____ Material provided
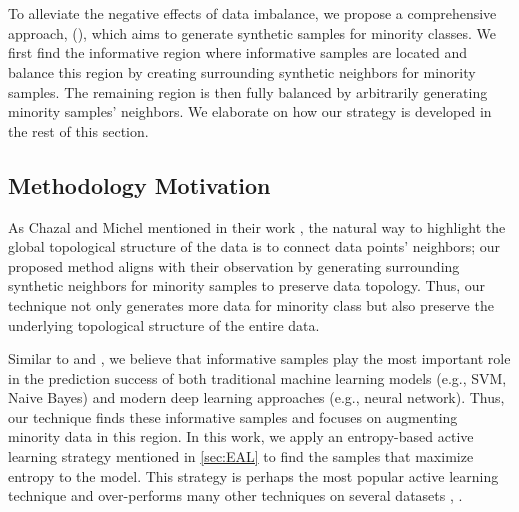 

\section{\MethodnameLong}
\label{sec:SIMPOR_method}
To alleviate the negative effects of data imbalance, we propose a comprehensive approach, \MethodnameLongSIMPOR{} (\Methodname), which aims to generate synthetic samples for minority classes. We first find the informative region where informative samples are located and balance this region by creating surrounding synthetic neighbors for minority samples. The remaining region is then fully balanced by arbitrarily generating minority samples' neighbors. We elaborate on how our strategy is developed in the rest of this section.

\subsection{Methodology Motivation}  

As Chazal and Michel mentioned in their work \cite{leroueil_compressibility_1996}, the natural way to highlight the global topological structure of the data is to connect data points' neighbors; our proposed method aligns with their observation by generating surrounding synthetic neighbors for minority samples to preserve data topology. Thus, our technique not only generates more data for minority class but also preserve the underlying topological structure of the entire data. 

Similar to \cite{ertekin_learning_2007} and \cite{aggarwal_active_2020}, we believe that informative samples play the most important role in the prediction success of both traditional machine learning models (e.g., SVM, Naive Bayes) and modern deep learning approaches (e.g., neural network). Thus, our technique finds these informative samples and focuses on augmenting minority data in this region. In this work, we apply an entropy-based active learning strategy mentioned in \ref{sec:EAL} to find the samples that maximize entropy to the model. This strategy is perhaps the most popular active learning technique and over-performs many other techniques on several datasets \cite{DAL}, \cite{7393573} \cite{settles_analysis_2008}.

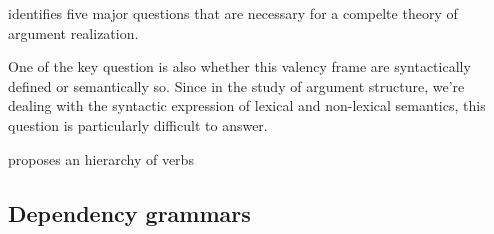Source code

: \citet{levin2005} identifies five major questions that are necessary for a compelte theory of argument realization.


One of the key question is also whether this valency frame are syntactically defined or semantically so. Since in the study of argument structure, we're dealing with the syntactic expression of lexical and non-lexical semantics, this question is particularly difficult to answer.


\citet{tsunoda1981, tsunoda1985} proposes an hierarchy of verbs



\subsection{Dependency grammars}



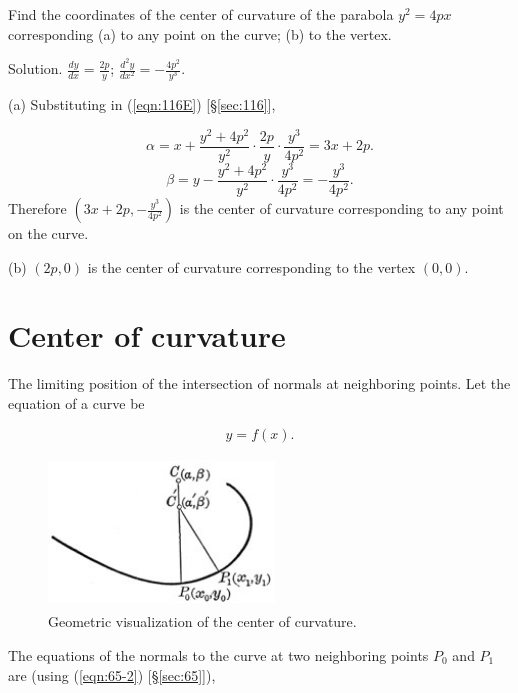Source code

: \begin{example}
Find the coordinates of the center of curvature of the 
parabola $y^2 = 4px$ corresponding (a) to any point on the curve; 
(b) to the vertex.

Solution. $\frac{dy}{dx} = \frac{2p}{y}$; 
$\frac{d^2 y}{dx^2} = -\frac{4p^2}{y^3}$.

(a) Substituting in (\ref{eqn:116E}) [\S \ref{sec:116}],

\[
    \alpha = x + \frac{y^2 + 4 p^2}{y^2} \cdot \frac{2p}{y} 
\cdot \frac{y^3}{4 p^2} = 3x + 2p.
\]
\[
    \beta = y - \frac{y^2 + 4 p^2}{y^2} \cdot \frac{y^3}{4 p^2} 
= -\frac{y^3}{4 p ^2}.
\]
Therefore $\left( 3x + 2p, -\frac{y^3}{4 p^2} \right)$ 
is the center of curvature corresponding to any point on the curve.

(b) $(2p,0)$ is the center of curvature corresponding to the vertex 
$(0, 0)$.
\end{example}

\section{Center of curvature}
\label{sec:118}

The limiting position of the intersection of normals at neighboring 
points. Let the equation of a curve be

\begin{equation}
\label{eqn:118A}
y = f(x).
\end{equation}

\begin{figure}[h!]
\begin{minipage}{\textwidth}
\begin{center}
\includegraphics[height=4cm,width=6cm]{circle-of-curvature3.eps}
\end{center}
\end{minipage}
\caption{Geometric visualization of the center of curvature.}
\label{fig:circle-of-curvature3}
\end{figure}
The equations of the normals to the curve at two neighboring 
points $P_0$ and $P_1$ are (using (\ref{eqn:65-2}) [\S \ref{sec:65}]),

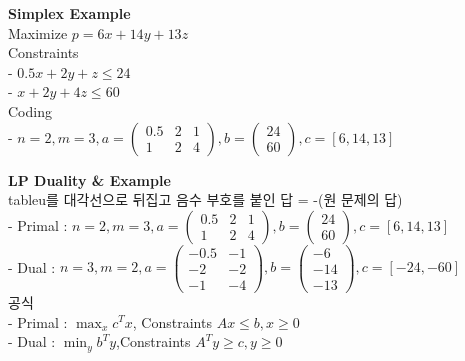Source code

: \textbf{Simplex Example}\\
Maximize $p = 6x + 14y + 13z$\\
Constraints \\
- $0.5x + 2y + z \leq 24$\\
- $x + 2y + 4z \leq 60$\\
Coding\\
- $n = 2, m = 3, a = \begin{pmatrix} 0.5 & 2 & 1 \\ 1 & 2 & 4 \end{pmatrix}, b = \begin{pmatrix} 24 \\ 60 \end{pmatrix}, c = [6, 14, 13]$

\noindent
\textbf{LP Duality \& Example}\\
tableu를 대각선으로 뒤집고 음수 부호를 붙인 답 = -(원 문제의 답)\\
- Primal : $n = 2, m = 3, a = \begin{pmatrix} 0.5 & 2 & 1 \\ 1 & 2 & 4 \end{pmatrix}, b = \begin{pmatrix} 24 \\ 60 \end{pmatrix}, c = [6, 14, 13]$\\
- Dual : $n = 3, m = 2, a = \begin{pmatrix} -0.5 & -1 \\ -2 & -2 \\ -1 & -4 \end{pmatrix}, b = \begin{pmatrix} -6 \\ -14 \\ -13 \end{pmatrix}, c = [-24, -60]$\\
공식\\
- Primal : $\max_{x} c^Tx$, Constraints $Ax \leq b, x \geq 0$\\
- Dual : $\min_{y} b^Ty$,Constraints $A^Ty \geq c, y \geq 0$ 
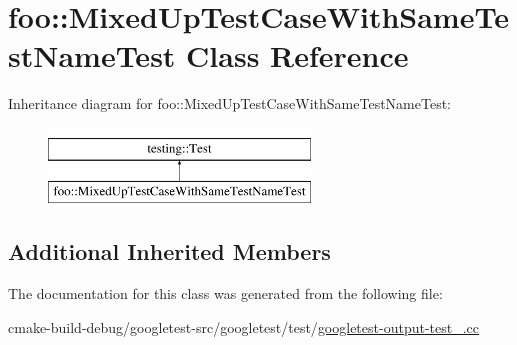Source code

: \hypertarget{classfoo_1_1MixedUpTestCaseWithSameTestNameTest}{}\section{foo\+::Mixed\+Up\+Test\+Case\+With\+Same\+Test\+Name\+Test Class Reference}
\label{classfoo_1_1MixedUpTestCaseWithSameTestNameTest}
Inheritance diagram for foo\+::Mixed\+Up\+Test\+Case\+With\+Same\+Test\+Name\+Test\+:\begin{figure}[H]
\begin{center}
\leavevmode
\includegraphics[height=2.000000cm]{classfoo_1_1MixedUpTestCaseWithSameTestNameTest}
\end{center}
\end{figure}
\subsection*{Additional Inherited Members}


The documentation for this class was generated from the following file\+:\begin{DoxyCompactItemize}
\item 
cmake-\/build-\/debug/googletest-\/src/googletest/test/\mbox{\hyperlink{googletest-output-test___8cc}{googletest-\/output-\/test\+\_\+.\+cc}}\end{DoxyCompactItemize}
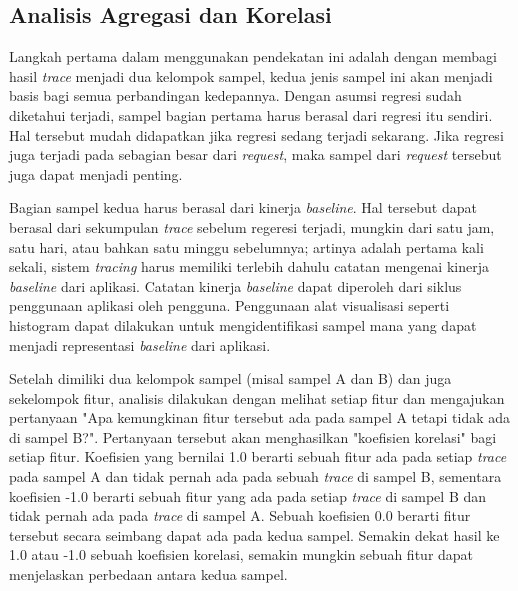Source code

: 
\subsection{Analisis Agregasi dan Korelasi}
\label{approach-corr}

Langkah pertama dalam menggunakan pendekatan ini adalah dengan membagi hasil \textit{trace} menjadi dua kelompok sampel, kedua jenis sampel ini akan menjadi basis bagi semua perbandingan kedepannya. Dengan asumsi regresi sudah diketahui terjadi, sampel bagian pertama harus berasal dari regresi itu sendiri. Hal tersebut mudah didapatkan jika regresi sedang terjadi sekarang. Jika regresi juga terjadi pada sebagian besar dari \textit{request}, maka sampel dari \textit{request} tersebut juga dapat menjadi penting. 

Bagian sampel kedua harus berasal dari kinerja \textit{baseline}. Hal tersebut dapat berasal dari sekumpulan \textit{trace} sebelum regeresi terjadi, mungkin dari satu jam, satu hari, atau bahkan satu minggu sebelumnya; artinya adalah pertama kali sekali, sistem \textit{tracing} harus memiliki terlebih dahulu catatan mengenai kinerja \textit{baseline} dari aplikasi. Catatan kinerja \textit{baseline} dapat diperoleh dari siklus penggunaan aplikasi oleh pengguna. Penggunaan alat visualisasi seperti histogram dapat dilakukan untuk mengidentifikasi sampel mana yang dapat menjadi representasi \textit{baseline} dari aplikasi.

Setelah dimiliki dua kelompok sampel (misal sampel A dan B) dan juga sekelompok fitur, analisis dilakukan dengan melihat setiap fitur dan mengajukan pertanyaan "Apa kemungkinan fitur tersebut ada pada sampel A tetapi tidak ada di sampel B?". Pertanyaan tersebut akan menghasilkan "koefisien korelasi" bagi setiap fitur. Koefisien yang bernilai 1.0 berarti sebuah fitur ada pada setiap \textit{trace} pada sampel A dan tidak pernah ada pada sebuah \textit{trace} di sampel B, sementara koefisien -1.0 berarti sebuah fitur yang ada pada setiap \textit{trace} di sampel B dan tidak pernah ada pada \textit{trace} di sampel A. Sebuah koefisien 0.0 berarti fitur tersebut secara seimbang dapat ada pada kedua sampel. Semakin dekat hasil ke 1.0 atau -1.0 sebuah koefisien korelasi, semakin mungkin sebuah fitur dapat menjelaskan perbedaan antara kedua sampel.

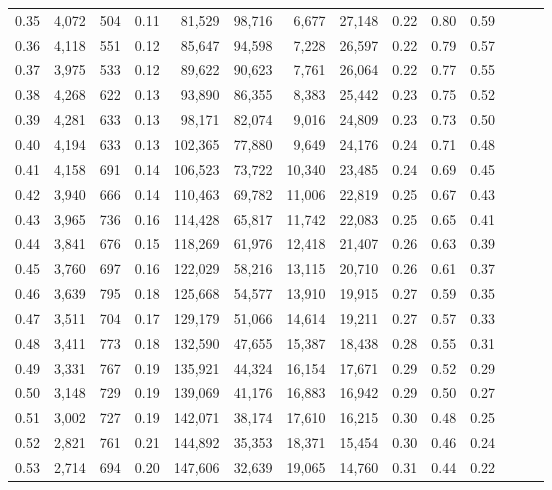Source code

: \begin{tabular}{rrrrrrrrrrrrrr}
0.35 &  4,072 &  504 &  0.11 &   81,529 &   98,716 &   6,677 &  27,148 &  0.22 &  0.80 &      0.59 \\
0.36 &  4,118 &  551 &  0.12 &   85,647 &   94,598 &   7,228 &  26,597 &  0.22 &  0.79 &      0.57 \\
0.37 &  3,975 &  533 &  0.12 &   89,622 &   90,623 &   7,761 &  26,064 &  0.22 &  0.77 &      0.55 \\
0.38 &  4,268 &  622 &  0.13 &   93,890 &   86,355 &   8,383 &  25,442 &  0.23 &  0.75 &      0.52 \\
0.39 &  4,281 &  633 &  0.13 &   98,171 &   82,074 &   9,016 &  24,809 &  0.23 &  0.73 &      0.50 \\
0.40 &  4,194 &  633 &  0.13 &  102,365 &   77,880 &   9,649 &  24,176 &  0.24 &  0.71 &      0.48 \\
0.41 &  4,158 &  691 &  0.14 &  106,523 &   73,722 &  10,340 &  23,485 &  0.24 &  0.69 &      0.45 \\
0.42 &  3,940 &  666 &  0.14 &  110,463 &   69,782 &  11,006 &  22,819 &  0.25 &  0.67 &      0.43 \\
0.43 &  3,965 &  736 &  0.16 &  114,428 &   65,817 &  11,742 &  22,083 &  0.25 &  0.65 &      0.41 \\
0.44 &  3,841 &  676 &  0.15 &  118,269 &   61,976 &  12,418 &  21,407 &  0.26 &  0.63 &      0.39 \\
0.45 &  3,760 &  697 &  0.16 &  122,029 &   58,216 &  13,115 &  20,710 &  0.26 &  0.61 &      0.37 \\
0.46 &  3,639 &  795 &  0.18 &  125,668 &   54,577 &  13,910 &  19,915 &  0.27 &  0.59 &      0.35 \\
0.47 &  3,511 &  704 &  0.17 &  129,179 &   51,066 &  14,614 &  19,211 &  0.27 &  0.57 &      0.33 \\
0.48 &  3,411 &  773 &  0.18 &  132,590 &   47,655 &  15,387 &  18,438 &  0.28 &  0.55 &      0.31 \\
0.49 &  3,331 &  767 &  0.19 &  135,921 &   44,324 &  16,154 &  17,671 &  0.29 &  0.52 &      0.29 \\
0.50 &  3,148 &  729 &  0.19 &  139,069 &   41,176 &  16,883 &  16,942 &  0.29 &  0.50 &      0.27 \\
0.51 &  3,002 &  727 &  0.19 &  142,071 &   38,174 &  17,610 &  16,215 &  0.30 &  0.48 &      0.25 \\
0.52 &  2,821 &  761 &  0.21 &  144,892 &   35,353 &  18,371 &  15,454 &  0.30 &  0.46 &      0.24 \\
0.53 &  2,714 &  694 &  0.20 &  147,606 &   32,639 &  19,065 &  14,760 &  0.31 &  0.44 &      0.22 \\

\end{tabular}
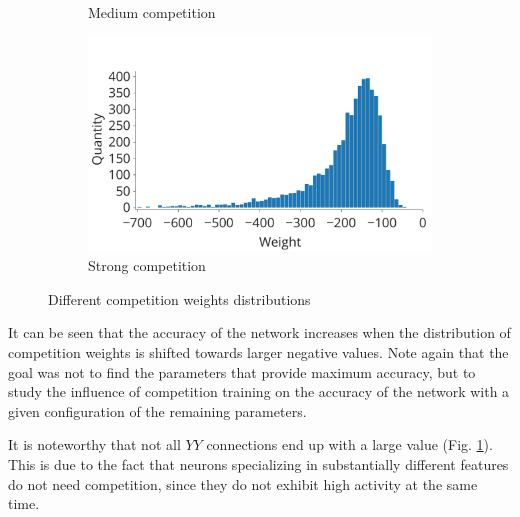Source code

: \documentclass[a4paper,10pt]{article}
\begin{document}
\begin{figure}
\begin{subfigure}{0.45\textwidth}
    \caption{Medium competition} 
\end{subfigure}
\begin{subfigure}{0.45\textwidth}
    \includegraphics[width=\textwidth,keepaspectratio=true]{competition_distribution_best.pdf}
    \caption{Strong competition}
    \label{fig:best_competition}
\end{subfigure}
\caption{Different competition weights distributions}
\label{fig:competition_distributions}
\end{figure}

It can be seen that the accuracy of the network increases when the distribution of competition weights is shifted towards larger negative values. Note again that the goal was not to find the parameters that provide maximum accuracy, but to study the influence of competition training on the accuracy of the network with a given configuration of the remaining parameters.

It is noteworthy that not all $ YY $ connections end up with a large value (Fig. \ref{fig:best_competition}). This is due to the fact that neurons specializing in substantially different features do not need competition, since they do not exhibit high activity at the same time.
\end{document}
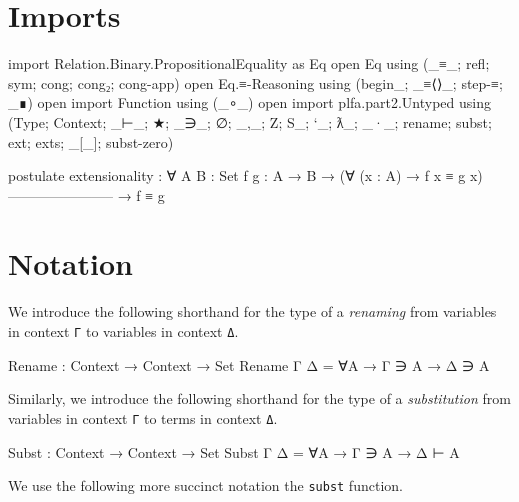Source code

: \hypertarget{imports}{%
\section{Imports}\label{imports}}

\begin{fence}
\begin{code}
import Relation.Binary.PropositionalEquality as Eq
open Eq using (_≡_; refl; sym; cong; cong₂; cong-app)
open Eq.≡-Reasoning using (begin_; _≡⟨⟩_; step-≡; _∎)
open import Function using (_∘_)
open import plfa.part2.Untyped
     using (Type; Context; _⊢_; ★; _∋_; ∅; _,_; Z; S_; `_; ƛ_; _·_;
            rename; subst; ext; exts; _[_]; subst-zero)
\end{code}
\end{fence}

\begin{fence}
\begin{code}
postulate
  extensionality : ∀ {A B : Set} {f g : A → B}
    → (∀ (x : A) → f x ≡ g x)
      -----------------------
    → f ≡ g
\end{code}
\end{fence}

\hypertarget{notation}{%
\section{Notation}\label{notation}}

We introduce the following shorthand for the type of a \emph{renaming}
from variables in context \texttt{Γ} to variables in context \texttt{Δ}.

\begin{fence}
\begin{code}
Rename : Context → Context → Set
Rename Γ Δ = ∀{A} → Γ ∋ A → Δ ∋ A
\end{code}
\end{fence}

Similarly, we introduce the following shorthand for the type of a
\emph{substitution} from variables in context \texttt{Γ} to terms in
context \texttt{Δ}.

\begin{fence}
\begin{code}
Subst : Context → Context → Set
Subst Γ Δ = ∀{A} → Γ ∋ A → Δ ⊢ A
\end{code}
\end{fence}

We use the following more succinct notation the \texttt{subst} function.

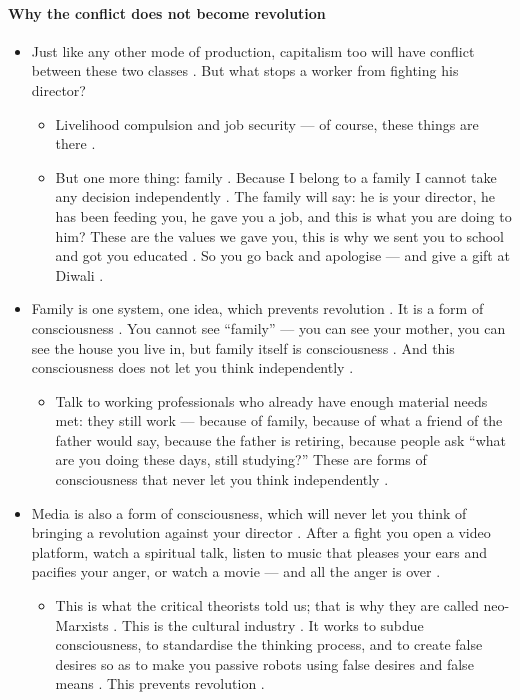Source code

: \paragraph{Why the conflict does not become revolution}
\begin{itemize}
    \item Just like any other mode of production, capitalism too will have conflict between these two classes . But what stops a worker from fighting his director? 
    \begin{itemize}
        \item Livelihood compulsion and job security --- of course, these things are there .
        \item But one more thing: family . Because I belong to a family I cannot take any decision independently . The family will say: he is your director, he has been feeding you, he gave you a job, and this is what you are doing to him?  These are the values we gave you, this is why we sent you to school and got you educated . So you go back and apologise --- and give a gift at Diwali .
    \end{itemize}
    \item Family is one system, one idea, which prevents revolution . It is a form of consciousness . You cannot see ``family'' --- you can see your mother, you can see the house you live in, but family itself is consciousness . And this consciousness does not let you think independently .
    \begin{itemize}
        \item Talk to working professionals who already have enough material needs met: they still work --- because of family, because of what a friend of the father would say, because the father is retiring, because people ask ``what are you doing these days, still studying?''  These are forms of consciousness that never let you think independently .
    \end{itemize}
    \item Media is also a form of consciousness, which will never let you think of bringing a revolution against your director . After a fight you open a video platform, watch a spiritual talk, listen to music that pleases your ears and pacifies your anger, or watch a movie --- and all the anger is over .
    \begin{itemize}
        \item This is what the critical theorists told us; that is why they are called neo-Marxists . This is the cultural industry . It works to subdue consciousness, to standardise the thinking process, and to create false desires so as to make you passive robots using false desires and false means . This prevents revolution .
    \end{itemize}
\end{itemize}


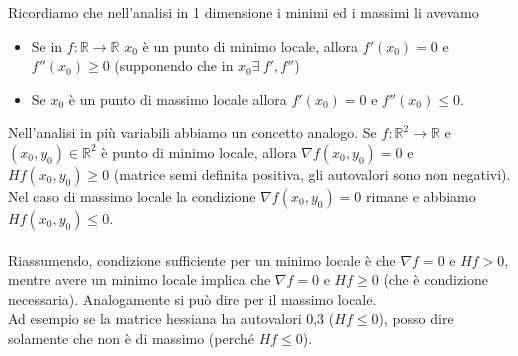 \hspace{-15pt}Ricordiamo che nell'analisi in 1 dimensione i minimi ed i massimi li avevamo
\begin{itemize}
    \item Se in $f: \mathbb{R}\to \mathbb{R}$ $x_0$ è un punto di minimo locale, allora $f'(x_0) = 0$ e $f''(x_0) \geq 0$ (supponendo che in $x_0 \exists \: f',f''$)
    \item Se $x_0$ è un punto di massimo locale allora $f'(x_0) = 0$ e $f''(x_0) \leq 0$.
\end{itemize}
Nell'analisi in più variabili abbiamo un concetto analogo. Se $f: \mathbb{R}^2 \to \mathbb{R}$ e $(x_0, y_0) \in \mathbb{R}^2$ è punto di minimo locale, allora $\nabla f(x_0, y_0) = 0$ e $Hf(x_0, y_0) \geq 0$ (matrice semi definita positiva, gli autovalori sono non negativi). Nel caso di massimo locale la condizione $\nabla f(x_0, y_0) = 0$ rimane e abbiamo $Hf(x_0, y_0) \leq 0$.\\\\
Riassumendo, condizione sufficiente per un minimo locale è che $\nabla f = 0$ e $Hf > 0$, mentre avere un minimo locale implica che $\nabla f = 0$ e $Hf \geq 0$ (che è condizione necessaria). Analogamente si può dire per il massimo locale.\\
Ad esempio se la matrice hessiana ha autovalori 0,3 ($Hf \leq 0$), posso dire solamente che non è di massimo (perché $Hf \leq 0$).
________
▸ Task item
Tally up the lines in the records that contain the word "imports" and give only the total.

▸ Result of the task
2